A high-fidelity dynamical model that can depict the touchdown of a probe on a small body is fundamental for precise control and is critical to the success of a landing mission. However, such models are lacking in the literature, and existing models fail to adequately account for soil properties on the small body or flexible parts (solar panels) on the probe. In this study, we develop a dynamical model with dynamics, contact, and control modules to simulate a legged probe with solar panels landing on a small body with weak gravity, unknown soil properties, and rugged terrain. The dynamical equations for the probe landing are derived by considering the solar panel deformation.

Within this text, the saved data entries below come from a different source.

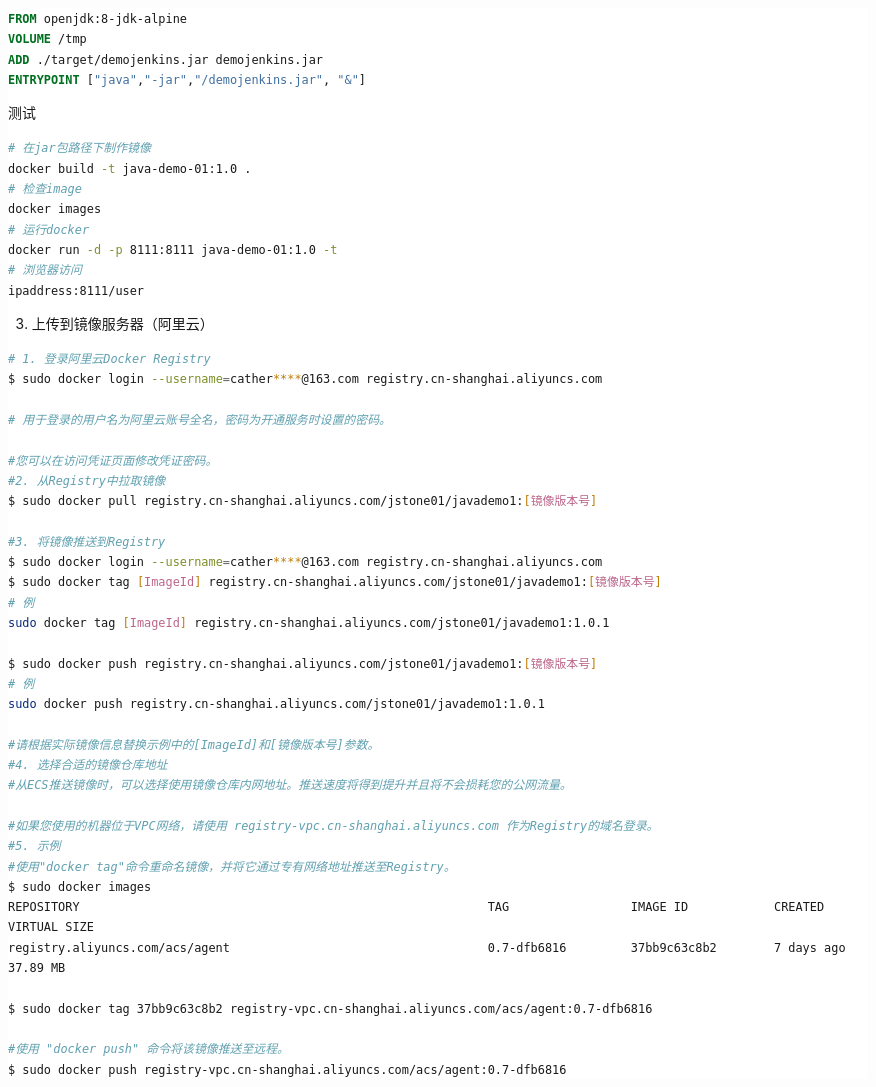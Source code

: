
 ```dockerfile
FROM openjdk:8-jdk-alpine	
VOLUME /tmp
ADD ./target/demojenkins.jar demojenkins.jar
ENTRYPOINT ["java","-jar","/demojenkins.jar", "&"]
```

测试
```sh
# 在jar包路径下制作镜像
docker build -t java-demo-01:1.0 . 
# 检查image
docker images
# 运行docker
docker run -d -p 8111:8111 java-demo-01:1.0 -t
# 浏览器访问
ipaddress:8111/user
```

3. 上传到镜像服务器（阿里云）

```sh
# 1. 登录阿里云Docker Registry
$ sudo docker login --username=cather****@163.com registry.cn-shanghai.aliyuncs.com

# 用于登录的用户名为阿里云账号全名，密码为开通服务时设置的密码。

#您可以在访问凭证页面修改凭证密码。
#2. 从Registry中拉取镜像
$ sudo docker pull registry.cn-shanghai.aliyuncs.com/jstone01/javademo1:[镜像版本号]

#3. 将镜像推送到Registry
$ sudo docker login --username=cather****@163.com registry.cn-shanghai.aliyuncs.com
$ sudo docker tag [ImageId] registry.cn-shanghai.aliyuncs.com/jstone01/javademo1:[镜像版本号]
# 例
sudo docker tag [ImageId] registry.cn-shanghai.aliyuncs.com/jstone01/javademo1:1.0.1

$ sudo docker push registry.cn-shanghai.aliyuncs.com/jstone01/javademo1:[镜像版本号]
# 例
sudo docker push registry.cn-shanghai.aliyuncs.com/jstone01/javademo1:1.0.1

#请根据实际镜像信息替换示例中的[ImageId]和[镜像版本号]参数。
#4. 选择合适的镜像仓库地址
#从ECS推送镜像时，可以选择使用镜像仓库内网地址。推送速度将得到提升并且将不会损耗您的公网流量。

#如果您使用的机器位于VPC网络，请使用 registry-vpc.cn-shanghai.aliyuncs.com 作为Registry的域名登录。
#5. 示例
#使用"docker tag"命令重命名镜像，并将它通过专有网络地址推送至Registry。
$ sudo docker images
REPOSITORY                                                         TAG                 IMAGE ID            CREATED             VIRTUAL SIZE
registry.aliyuncs.com/acs/agent                                    0.7-dfb6816         37bb9c63c8b2        7 days ago          37.89 MB

$ sudo docker tag 37bb9c63c8b2 registry-vpc.cn-shanghai.aliyuncs.com/acs/agent:0.7-dfb6816

#使用 "docker push" 命令将该镜像推送至远程。
$ sudo docker push registry-vpc.cn-shanghai.aliyuncs.com/acs/agent:0.7-dfb6816
```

A valid method for calculating the penetration depth is proposed to address the contact between the probe and soft soil based on Polygonal Contact Model (PCM). Theories of terra-mechanics and Coulomb friction are introduced to characterize the physical properties of the soil. Numerical examples illustrate the natural/controlled landing sequence and demonstrate the validity of the dynamical model. Compared to the rigid-body dynamical model, flexible solar panels increase energy dissipation and thus make the controlled-landing probe less prone to bounce repeatedly on a small body. In the natural landing mode, the solar panels cause the probe to fluctuate continuously. For the physical properties of the soil, both larger friction moduli and smaller internal friction angles are detrimental to the stable landing of the probe on a small body.